» **ABOUT THIS EXERCISE**
The answer must be the lines from the one containing "### v0.3.0 (2024-01-XX) - 大規模最適化リリース" through the last line of the data below, copied exactly, with nothing else.

Source records
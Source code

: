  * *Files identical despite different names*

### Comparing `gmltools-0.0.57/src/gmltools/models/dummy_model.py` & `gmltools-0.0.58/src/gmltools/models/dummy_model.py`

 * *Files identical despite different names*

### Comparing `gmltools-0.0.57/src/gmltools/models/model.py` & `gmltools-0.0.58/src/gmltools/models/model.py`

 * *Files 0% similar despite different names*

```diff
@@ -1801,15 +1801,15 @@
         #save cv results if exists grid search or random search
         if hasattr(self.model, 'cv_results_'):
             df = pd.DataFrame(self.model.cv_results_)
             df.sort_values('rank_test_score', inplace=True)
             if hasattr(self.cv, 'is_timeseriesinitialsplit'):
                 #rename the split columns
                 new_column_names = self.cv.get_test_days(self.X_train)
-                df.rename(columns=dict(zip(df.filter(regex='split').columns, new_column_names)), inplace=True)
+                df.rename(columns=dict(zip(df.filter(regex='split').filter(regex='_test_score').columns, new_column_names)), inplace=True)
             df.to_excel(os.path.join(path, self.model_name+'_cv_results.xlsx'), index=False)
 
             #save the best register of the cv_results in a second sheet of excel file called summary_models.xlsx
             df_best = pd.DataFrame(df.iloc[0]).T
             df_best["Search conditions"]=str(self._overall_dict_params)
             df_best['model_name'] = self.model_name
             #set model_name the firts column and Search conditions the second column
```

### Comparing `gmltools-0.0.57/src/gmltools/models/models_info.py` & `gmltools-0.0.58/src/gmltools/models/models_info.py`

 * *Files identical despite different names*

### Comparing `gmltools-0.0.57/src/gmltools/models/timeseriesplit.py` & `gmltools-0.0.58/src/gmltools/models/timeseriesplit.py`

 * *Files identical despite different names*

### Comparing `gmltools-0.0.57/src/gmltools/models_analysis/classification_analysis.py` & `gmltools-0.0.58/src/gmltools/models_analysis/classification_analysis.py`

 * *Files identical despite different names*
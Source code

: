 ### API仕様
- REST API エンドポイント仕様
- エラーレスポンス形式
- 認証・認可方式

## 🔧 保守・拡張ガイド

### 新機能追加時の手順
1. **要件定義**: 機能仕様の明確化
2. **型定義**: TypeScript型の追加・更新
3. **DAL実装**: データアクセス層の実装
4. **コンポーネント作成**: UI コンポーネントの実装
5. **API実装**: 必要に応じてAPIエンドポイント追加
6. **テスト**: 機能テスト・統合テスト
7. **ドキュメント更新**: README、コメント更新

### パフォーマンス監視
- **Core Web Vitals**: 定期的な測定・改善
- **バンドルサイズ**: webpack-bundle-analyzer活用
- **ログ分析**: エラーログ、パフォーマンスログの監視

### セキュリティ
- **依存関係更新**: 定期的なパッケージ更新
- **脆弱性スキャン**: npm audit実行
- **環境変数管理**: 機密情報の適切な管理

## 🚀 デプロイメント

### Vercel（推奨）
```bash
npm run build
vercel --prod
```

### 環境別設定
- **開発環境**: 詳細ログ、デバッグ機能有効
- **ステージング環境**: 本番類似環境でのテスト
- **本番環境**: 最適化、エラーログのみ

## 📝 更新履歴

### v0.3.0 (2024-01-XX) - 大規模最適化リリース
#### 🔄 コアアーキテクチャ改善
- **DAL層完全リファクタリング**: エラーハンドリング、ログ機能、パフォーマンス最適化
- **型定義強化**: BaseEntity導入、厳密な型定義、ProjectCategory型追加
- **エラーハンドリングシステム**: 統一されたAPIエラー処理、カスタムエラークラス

» **ANSWER TO THE PROBLEM**
### v0.3.0 (2024-01-XX) - 大規模最適化リリース
#### 🔄 コアアーキテクチャ改善
- **DAL層完全リファクタリング**: エラーハンドリング、ログ機能、パフォーマンス最適化
- **型定義強化**: BaseEntity導入、厳密な型定義、ProjectCategory型追加
- **エラーハンドリングシステム**: 統一されたAPIエラー処理、カスタムエラークラス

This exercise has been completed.